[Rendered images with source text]
--

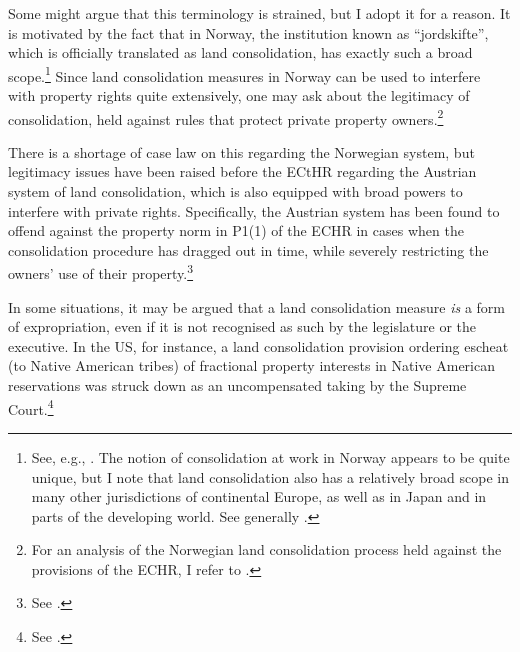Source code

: Some might argue that this terminology is strained, but I adopt it for a reason. It is motivated by the fact that in Norway, the institution known as ``jordskifte'', which is officially translated as land consolidation, has exactly such a broad scope.\footnote{See, e.g., \cite{reiten09,rognes03}. The notion of consolidation at work in Norway appears to be quite unique, but I note that land consolidation also has a relatively broad scope in many other jurisdictions of continental Europe, as well as in Japan and in parts of the developing world. See generally \cite{sky07,vitikainen04}.} Since land consolidation measures in Norway can be used to interfere with property rights quite extensively, one may ask about the legitimacy of consolidation, held against rules that protect private property owners.\footnote{For an analysis of the Norwegian land consolidation process held against the provisions of the ECHR, I refer to \cite{utgard09}.} 

There is a shortage of case law on this regarding the Norwegian system, but legitimacy issues have been raised before the ECtHR regarding the Austrian system of land consolidation, which is also equipped with broad powers to interfere with private rights. Specifically, the Austrian system has been found to offend against the property norm in P1(1) of the ECHR in cases when the consolidation procedure has dragged out in time, while severely restricting the owners' use of their property.\footnote{See \cite{erkner87,poiss87}.} 

In some situations, it may be argued that a land consolidation measure {\it is} a form of expropriation, even if it is not recognised as such by the legislature or the executive. In the US, for instance, a land consolidation provision ordering escheat (to Native American tribes) of fractional property interests in Native American reservations was struck down as an uncompensated taking by the Supreme Court.\footnote{See \cite{hodel87}.}

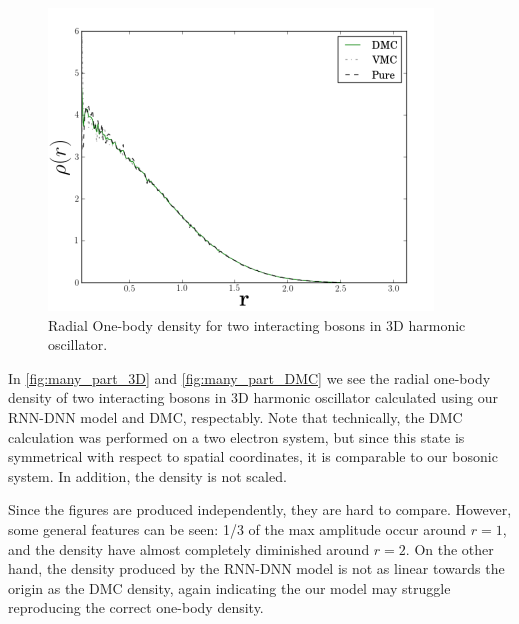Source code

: \begin{figure}[H]
	\includegraphics[scale=0.6]{figures/onebody3d.png}
	\caption{Radial One-body density for two interacting bosons in 3D harmonic
		oscillator. \cite{samseth2019learning}} 
	\label{fig:many_part_DMC}
\end{figure}

In \autoref{fig:many_part_3D} and \autoref{fig:many_part_DMC} we see the radial
one-body density of two interacting bosons in 3D harmonic oscillator calculated
using our RNN-DNN model and DMC, respectably. Note that technically, the DMC
calculation was performed on a two electron system, but since this state is
symmetrical with respect to spatial coordinates, it is comparable to our bosonic
system. In addition, the density is not scaled. 

Since the figures are produced independently, they are hard to compare. However,
some general features can be seen: 1/3 of the max amplitude occur around $r=1$,
and the density have almost completely diminished around $r=2$. On the other
hand, the density produced by the RNN-DNN model is not as linear towards the
origin as the DMC density, again indicating the our model may struggle
reproducing the correct one-body density. 


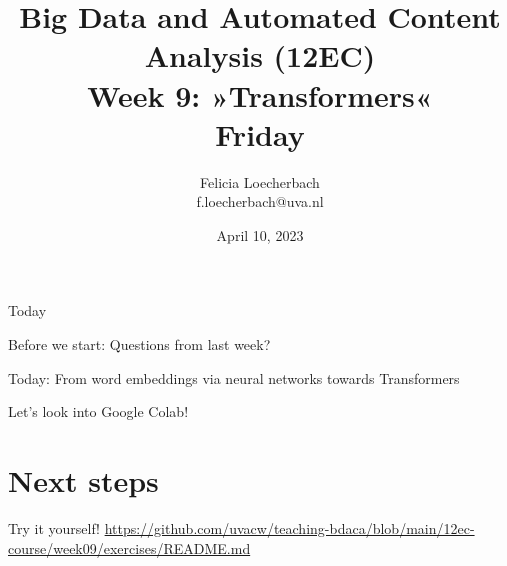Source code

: \documentclass[compress]{beamer}
\begin{document}
\title[Big Data and Automated Content Analysis]{\textbf{Big Data and Automated Content Analysis (12EC)} 
\\Week 9: »Transformers«
\\Friday}
\author[Felicia Loecherbach]{Felicia Loecherbach\\ \footnotesize{f.loecherbach@uva.nl \\}}
\date{April 10, 2023}


\begin{frame}{}
	\titlepage
\end{frame}

\begin{frame}{Today}
	\tableofcontents
\end{frame}
\begin{frame}[standout]
Before we start: Questions from last week?
\end{frame}


\begin{frame}[standout]
Today: From word embeddings via neural networks towards Transformers
\end{frame}




\begin{frame}[standout]
Let's look into Google Colab!
\end{frame}


\section{Next steps}
\begin{frame}[standout]
Try it yourself!
\url{https://github.com/uvacw/teaching-bdaca/blob/main/12ec-course/week09/exercises/README.md}
\end{frame}


\begin{frame}
\printbibliography
\end{frame}
\end{document}
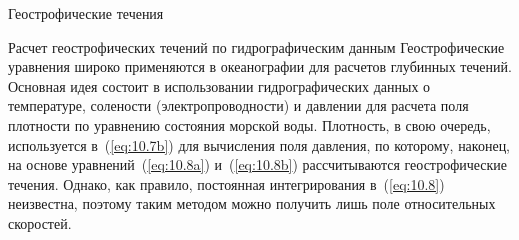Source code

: \begin{chapter}{Геострофические течения}
\begin{section}{Расчет геострофических течений по гидрографическим данным}\label{sec:10.4}
Геострофические уравнения широко применяются в океанографии для
расчетов глубинных течений. Основная идея состоит в использовании
гидрографических данных о температуре, 
солености (электропроводности) и давлении для расчета поля плотности 
по уравнению состояния морской воды. Плотность, в свою очередь, 
используется в~(\ref{eq:10.7b}) для вычисления поля
давления, по которому, наконец, на основе уравнений~(\ref{eq:10.8a}) 
и~(\ref{eq:10.8b}) рассчитываются геострофические течения. Однако, как правило, 
постоянная интегрирования в~(\ref{eq:10.8}) неизвестна, поэтому таким методом 
можно получить лишь поле относительных скоростей.
%


\end{section}
\end{chapter}
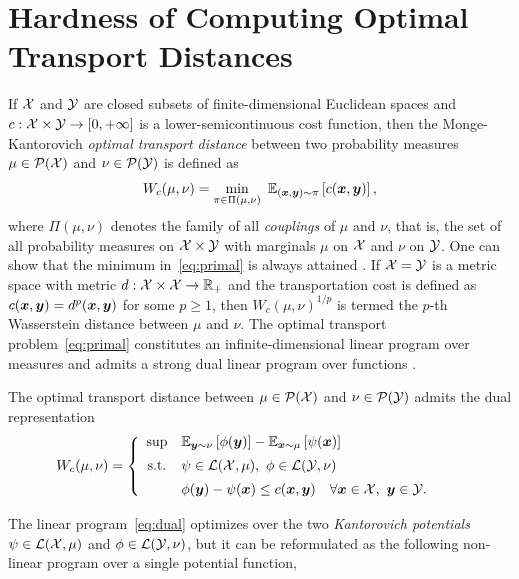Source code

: \documentclass[11pt, a4paper, oneside, reqno]{article}
\begin{document}
	\section{Hardness of Computing Optimal Transport Distances}
	\label{sec:complexity}
	If $\mathcal{X}$ and $\mathcal{Y}$ are closed subsets of finite-dimensional Euclidean spaces and $c: \mathcal{X} \times \mathcal{Y} \to [0,+\infty]$ is a lower-semicontinuous cost function, then the Monge-Kantorovich {\em optimal transport distance} between two probability measures $\mu\in\mathcal P(\mathcal{X})$ and $\nu\in\mathcal P(\mathcal{Y})$ is defined as
	\begin{equation}
	W_c(\mu, \nu) = \min\limits_{\pi \in \Pi(\mu,\nu)} ~ \mathbb{E}_{(\boldsymbol x, \boldsymbol y) \sim \pi}\left[{c(\boldsymbol x, \boldsymbol y)}\right],
	\label{eq:primal}
	\end{equation}
	where $\Pi(\mu,\nu)$ denotes the family of all  {\em couplings} of $\mu$ and $\nu$, that is, the set of all probability measures on $\mathcal{X} \times \mathcal{Y}$ with marginals $\mu$ on $\mathcal{X}$ and $\nu$ on $\mathcal{Y}$. One can show that the minimum in~\eqref{eq:primal} is always attained \citep[Theorem~4.1]{villani}. If $\mathcal{X}=\mathcal{Y}$ is a metric space with metric $d:\mathcal{X}\times \mathcal{X}\rightarrow \mathbb{R}_+$ and the transportation cost is defined as $c(\boldsymbol x, \boldsymbol y)=d^p(\boldsymbol x,\boldsymbol y)$ for some $p \geq 1$, then $W_c(\mu, \nu)^{1/p}$ is termed the $p$-th Wasserstein distance between $\mu$ and $\nu$. The optimal transport problem~\eqref{eq:primal} constitutes an infinite-dimensional linear program over measures and admits a strong dual linear program over functions \citep[Theorem~5.9]{villani}.
	\begin{proposition}
		\label{prop:kantorovich}
		The optimal transport distance between $\mu \in \mathcal{P}(\mathcal{X})$ and $\nu \in \mathcal{P}(\mathcal{Y})$ admits the dual representation
		\begin{equation}
		\label{eq:dual}
		W_c(\mu, \nu) =\left\{ \begin{array}{c@{\quad}l@{\qquad}l}
		\sup & \DS \mathbb{E}_{\bs y \sim \nu}\left[ {\phi(\bs y)}\right] - \mathbb{E}_{\bs x \sim \mu}\left[{\psi(\bs x)}\right] & \\ [0.5em]
		\st & \psi \in \lx,~ \phi \in \ly & \\ [0.5em]
		& \phi(\bs y) - \psi(\bs x) \leq c(\bs x, \bs y) \quad \forall \bs x \in \x,~ \bs y \in \y.
		\end{array}\right.
		\end{equation}
	\end{proposition}
	The linear program~\eqref{eq:dual} optimizes over the two {\em Kantorovich potentials} $\psi \in \mathcal{L}(\mathcal{X}, \mu)$ and $\phi \in \mathcal{L}(\mathcal{Y}, \nu)$, but it can be reformulated as the following non-linear program over a single potential function,
\end{document}
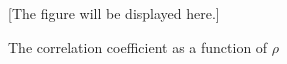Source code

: 



\begin{figure}[hH]

[The figure will be displayed here.]

\caption{The correlation coefficient as a function of $\rho$}
\end{figure}


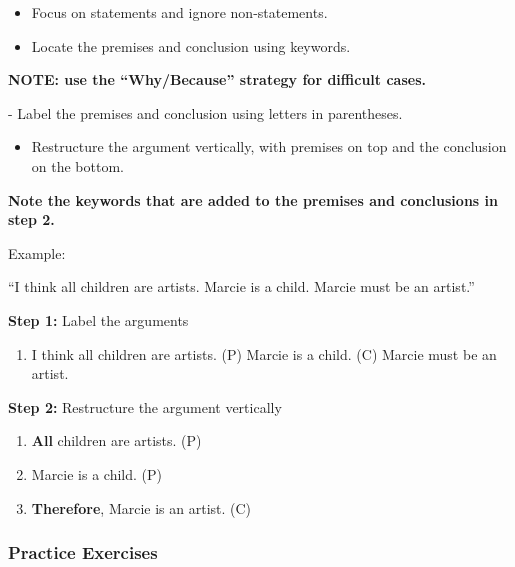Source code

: \documentclass[
]{book}
\providecommand{\tightlist}{%
  \setlength{\itemsep}{0pt}\setlength{\parskip}{0pt}}
\begin{document}
\begin{itemize}
\item
  Focus on statements and ignore non-statements.
\item
  Locate the premises and conclusion using keywords.
\end{itemize}

\begin{progress}
\textbf{NOTE: use the ``Why/Because'' strategy for difficult cases.}
\end{progress}
- Label the premises and conclusion using letters in parentheses.

\begin{itemize}
\tightlist
\item
  Restructure the argument vertically, with premises on top and the conclusion on the bottom.
\end{itemize}

\begin{progress}
\textbf{Note the keywords that are added to the premises and conclusions in step 2.}
\end{progress}

Example:

``I think all children are artists. Marcie is a child. Marcie must be an artist.''

\textbf{Step 1:} Label the arguments

\begin{enumerate}
\def\labelenumi{(\Alph{enumi})}
\setcounter{enumi}{15}
\tightlist
\item
  I think all children are artists. (P) Marcie is a child. (C) Marcie must be an artist.
\end{enumerate}

\textbf{Step 2:} Restructure the argument vertically

\begin{enumerate}
\def\labelenumi{\arabic{enumi}.}
\tightlist
\item
  \textbf{All} children are artists. (P)
\item
  Marcie is a child. (P)
\item
  \textbf{Therefore}, Marcie is an artist. (C)
\end{enumerate}

\hypertarget{practice-exercises-1}{%
\subsubsection*{Practice Exercises}\label{practice-exercises-1}}
\end{document}
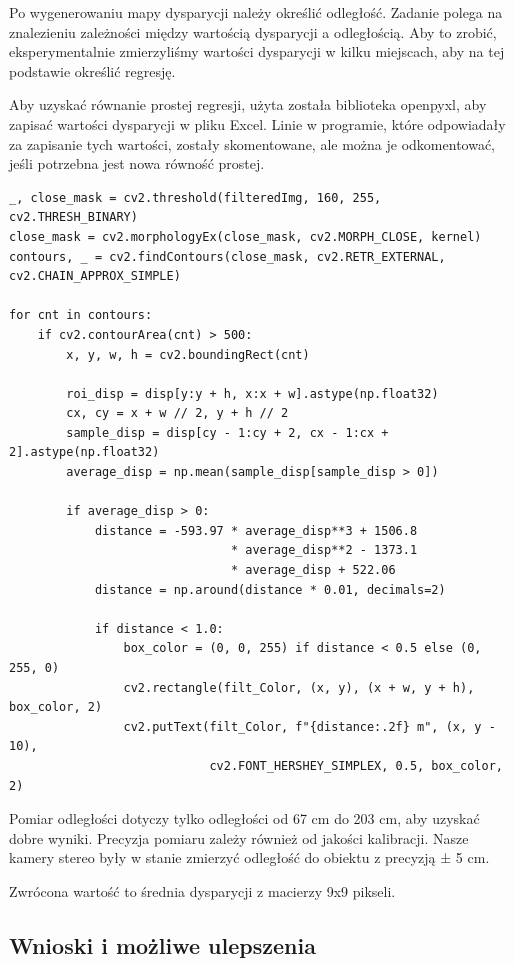 \documentclass[magisterska]{pracadypl}
\begin{document}
Po wygenerowaniu mapy dysparycji należy określić odległość. Zadanie polega na znalezieniu zależności między wartością dysparycji a odległością. Aby to zrobić, eksperymentalnie zmierzyliśmy wartości dysparycji w kilku miejscach, aby na tej podstawie określić regresję.

Aby uzyskać równanie prostej regresji, użyta została biblioteka openpyxl, aby zapisać wartości dysparycji w pliku Excel. Linie w programie, które odpowiadały za zapisanie tych wartości, zostały skomentowane, ale można je odkomentować, jeśli potrzebna jest nowa równość prostej.

\begin{lstlisting}[style=mypython]
_, close_mask = cv2.threshold(filteredImg, 160, 255, cv2.THRESH_BINARY)
close_mask = cv2.morphologyEx(close_mask, cv2.MORPH_CLOSE, kernel)
contours, _ = cv2.findContours(close_mask, cv2.RETR_EXTERNAL, cv2.CHAIN_APPROX_SIMPLE)

for cnt in contours:
    if cv2.contourArea(cnt) > 500:
        x, y, w, h = cv2.boundingRect(cnt)

        roi_disp = disp[y:y + h, x:x + w].astype(np.float32)
        cx, cy = x + w // 2, y + h // 2
        sample_disp = disp[cy - 1:cy + 2, cx - 1:cx + 2].astype(np.float32)
        average_disp = np.mean(sample_disp[sample_disp > 0])

        if average_disp > 0:
            distance = -593.97 * average_disp**3 + 1506.8 
                               * average_disp**2 - 1373.1 
                               * average_disp + 522.06
            distance = np.around(distance * 0.01, decimals=2)

            if distance < 1.0:
                box_color = (0, 0, 255) if distance < 0.5 else (0, 255, 0)
                cv2.rectangle(filt_Color, (x, y), (x + w, y + h), box_color, 2)
                cv2.putText(filt_Color, f"{distance:.2f} m", (x, y - 10),
                            cv2.FONT_HERSHEY_SIMPLEX, 0.5, box_color, 2)
\end{lstlisting}

Pomiar odległości dotyczy tylko odległości od 67 cm do 203 cm, aby uzyskać dobre wyniki. Precyzja pomiaru zależy również od jakości kalibracji. Nasze kamery stereo były w stanie zmierzyć odległość do obiektu z precyzją ± 5 cm.

Zwrócona wartość to średnia dysparycji z macierzy 9x9 pikseli.

\subsection{Wnioski i możliwe ulepszenia}
\end{document}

--

=== ABOUT THIS TASK ===
All lines above with the word "quad" need to be reported.

=== RESPONSE TO THE EXERCISE ===
		W_c(\mu, \nu) =\left\{ \begin{array}{c@{\quad}l@{\qquad}l}
		& \phi(\bs y) - \psi(\bs x) \leq c(\bs x, \bs y) \quad \forall \bs x \in \x,~ \bs y \in \y.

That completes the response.